Trump plans to nominate Robert Lighthizer to fill the shoes of Michael Froman, who has served as the lead for the U.S. on the softwood lumber dispute.

Lighthizer, 69, was a deputy trade representative under the administration of former U.S. president Ronald Reagan and has been lead counsel in numerous anti-dumping and countervailing duty cases over three decades. He joins billionaire investor Wilbur Ross as commerce secretary and economist Peter Navarro at a new White House National Trade Council.

"Whether we're sideswiped or intentionally targeted I think there's going to be very tough days ahead on Canada-U.S. trade with Mr.

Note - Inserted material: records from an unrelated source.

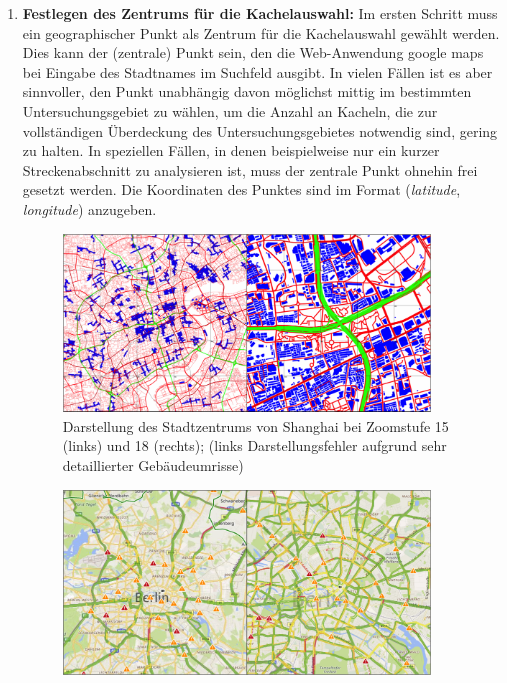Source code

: \begin{enumerate}
\item \textbf{Festlegen des Zentrums für die Kachelauswahl:} Im ersten Schritt muss ein geographischer Punkt als Zentrum für die Kachelauswahl gewählt werden. Dies kann der (zentrale) Punkt sein, den die Web-Anwendung google maps bei Eingabe des Stadtnames im Suchfeld ausgibt. In vielen Fällen ist es aber sinnvoller, den Punkt unabhängig davon möglichst mittig im bestimmten  Untersuchungsgebiet zu wählen, um die Anzahl an Kacheln, die zur vollständigen Überdeckung des Untersuchungsgebietes notwendig sind, gering zu halten. In speziellen Fällen, in denen beispielweise nur ein kurzer Streckenabschnitt zu analysieren ist, muss der zentrale Punkt ohnehin frei gesetzt werden. Die Koordinaten des Punktes sind im Format (\textit{latitude}, \textit{longitude}) anzugeben.
%
\begin{figure}
  \centering
    \includegraphics[width=0.92\textwidth]{images/3_Shanghai_Problem_Datenaufloesung}
    \caption{Darstellung des Stadtzentrums von Shanghai bei Zoomstufe 15 (links) und 18 (rechts); (links Darstellungsfehler aufgrund sehr detaillierter Gebäudeumrisse)}
    \label{fig:Fehler_Shanghai}
\end{figure}
%
%
\begin{figure}
  \centering
    \includegraphics[width=0.92\textwidth]{images/3_bing_Aufloesung_traffic}

\end{figure}
\end{enumerate}
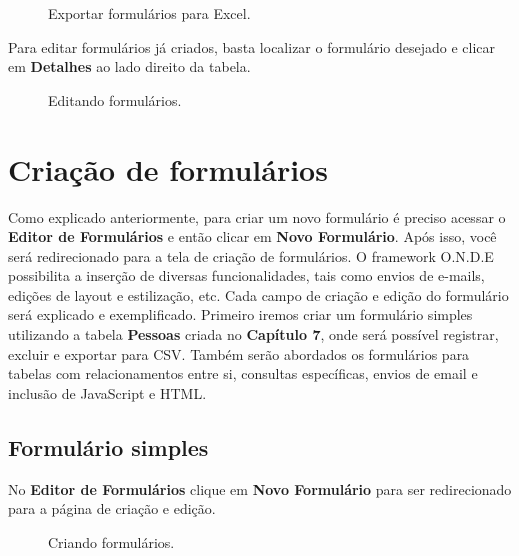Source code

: \documentclass[9pt]{report}
\begin{document}
{     \begin{figure}[H]
      \caption{Exportar formulários para Excel.}
      \label{fig:exportExcel}
     \end{figure}

     Para editar formulários já criados, basta localizar o formulário
     desejado e clicar em \textbf{Detalhes} ao lado direito da tabela.

     \begin{figure}[H]
      \caption{Editando formulários.}
      \label{fig:detalhesForms}
     \end{figure}
        
     \section{Criação de formulários}

     Como explicado anteriormente, para criar um novo formulário é
     preciso acessar o \textbf{Editor de Formulários} e então clicar
     em \textbf{Novo Formulário}. Após isso, você será redirecionado
     para a tela de criação de formulários. O framework O.N.D.E
     possibilita a inserção de diversas funcionalidades, tais como
     envios de e-mails, edições de layout e estilização, etc. Cada
     campo de criação e edição do formulário será explicado e
     exemplificado. Primeiro iremos criar um formulário simples
     utilizando a tabela \textbf{Pessoas} criada no
     \textbf{Capítulo 7}, onde será possível registrar, excluir e
     exportar para CSV. Também serão abordados os formulários para
     tabelas com relacionamentos entre si, consultas específicas,
     envios de email e inclusão de JavaScript e HTML.

      \subsection{Formulário simples}

      No \textbf{Editor de Formulários} clique em
      \textbf{Novo Formulário} para ser redirecionado para a página
      de criação e edição.

     \begin{figure}[H]
      \caption{Criando formulários.}
      \label{fig:editorform}
     \end{figure}

}
\end{document}
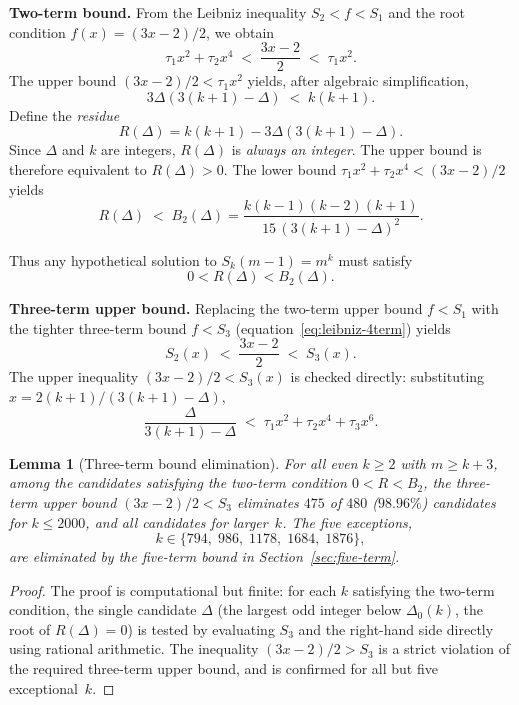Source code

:\documentclass[12pt,a4paper]{article}
\theoremstyle{plain}
\newtheorem{lemma}[theorem]{Lemma}
\theoremstyle{definition}
\begin{document}
\medskip
\noindent\textbf{Two-term bound.}
From the Leibniz inequality $S_2 < f < S_1$ and the root condition
$f(x) = (3x-2)/2$, we obtain
\[
  \tau_1 x^2 + \tau_2 x^4 \; < \; \frac{3x-2}{2} \; < \; \tau_1 x^2.
\]
The upper bound $(3x-2)/2 < \tau_1 x^2$ yields, after algebraic
simplification,
\[
  3\Delta(3(k+1)-\Delta) \; < \; k(k+1).
\]
Define the \emph{residue}
\begin{equation}\label{eq:R-def}
  R(\Delta) = k(k+1) - 3\Delta(3(k+1)-\Delta).
\end{equation}
Since $\Delta$ and $k$ are integers, $R(\Delta)$ is \emph{always an
integer}.  The upper bound is therefore equivalent to $R(\Delta) > 0$.
The lower bound $\tau_1 x^2 + \tau_2 x^4 < (3x-2)/2$ yields
\begin{equation}\label{eq:B2-bound}
  R(\Delta) \; < \; B_2(\Delta)
  = \frac{k(k-1)(k-2)(k+1)}{15\,(3(k+1)-\Delta)^2}.
\end{equation}

Thus any hypothetical solution to $S_k(m-1) = m^k$ must satisfy
\begin{equation}\label{eq:two-term-condition}
  \boxed{0 < R(\Delta) < B_2(\Delta)}.
\end{equation}

\medskip
\noindent\textbf{Three-term upper bound.}
Replacing the two-term upper bound $f < S_1$ with the tighter three-term
bound $f < S_3$ (equation~\eqref{eq:leibniz-4term}) yields
\[
  S_2(x) \; < \; \frac{3x-2}{2} \; < \; S_3(x).
\]
The upper inequality $(3x-2)/2 < S_3(x)$ is checked directly:
substituting $x = 2(k+1)/(3(k+1)-\Delta)$,
\[
  \frac{\Delta}{3(k+1)-\Delta}
  \; < \;
  \tau_1 x^2 + \tau_2 x^4 + \tau_3 x^6.
\]

\begin{lemma}[Three-term bound elimination]\label{lem:three-term}
  For all even $k \ge 2$ with $m \ge k+3$, among the candidates
  satisfying the two-term condition $0 < R < B_2$, the three-term upper
  bound $(3x-2)/2 < S_3$ eliminates $475$ of $480$ ($98.96\%$)
  candidates for $k \le 2000$, and all candidates for larger~$k$.
  The five exceptions,
  \[
    k \in \{794,\; 986,\; 1178,\; 1684,\; 1876\},
  \]
  are eliminated by the five-term bound in
  Section~\ref{sec:five-term}.
\end{lemma}

\begin{proof}
  The proof is computational but finite: for each $k$ satisfying the
  two-term condition, the single candidate $\Delta$ (the largest odd
  integer below $\Delta_0(k)$, the root of $R(\Delta)=0$) is tested by
  evaluating $S_3$ and the right-hand side directly using rational
  arithmetic.  The inequality $(3x-2)/2 > S_3$ is a strict violation
  of the required three-term upper bound, and is confirmed for all but
  five exceptional~$k$.
\end{proof}
\end{document}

Trump and his trade team," said Lawrence Herman, an international trade lawyer who represented Canada abroad, including at the World Trade Organization.

He believes there is little desire by the new administration to reach any quick deal with Canada on softwood lumber, which has become an increasing source of tension between the two countries since October, when a one-year period to reach a new agreement on softwood lumber had expired.

"They're not going to likely interfere with the trade dispute process so we're in for a number of years of litigation," Herman said.

He said Trump could also reactivate measures to protect beef farmers, challenge Canada's supply management of dairy and object to provincial liquor and beer import monopolies.

Carlo Dade, director of the Canada West Foundation's Centre for Trade & Investment Policy, said there is a risk that Trump will eventually go after Canada on a number of trade issues but the country should be pleased not to be on Lighthizer's immediate radar. …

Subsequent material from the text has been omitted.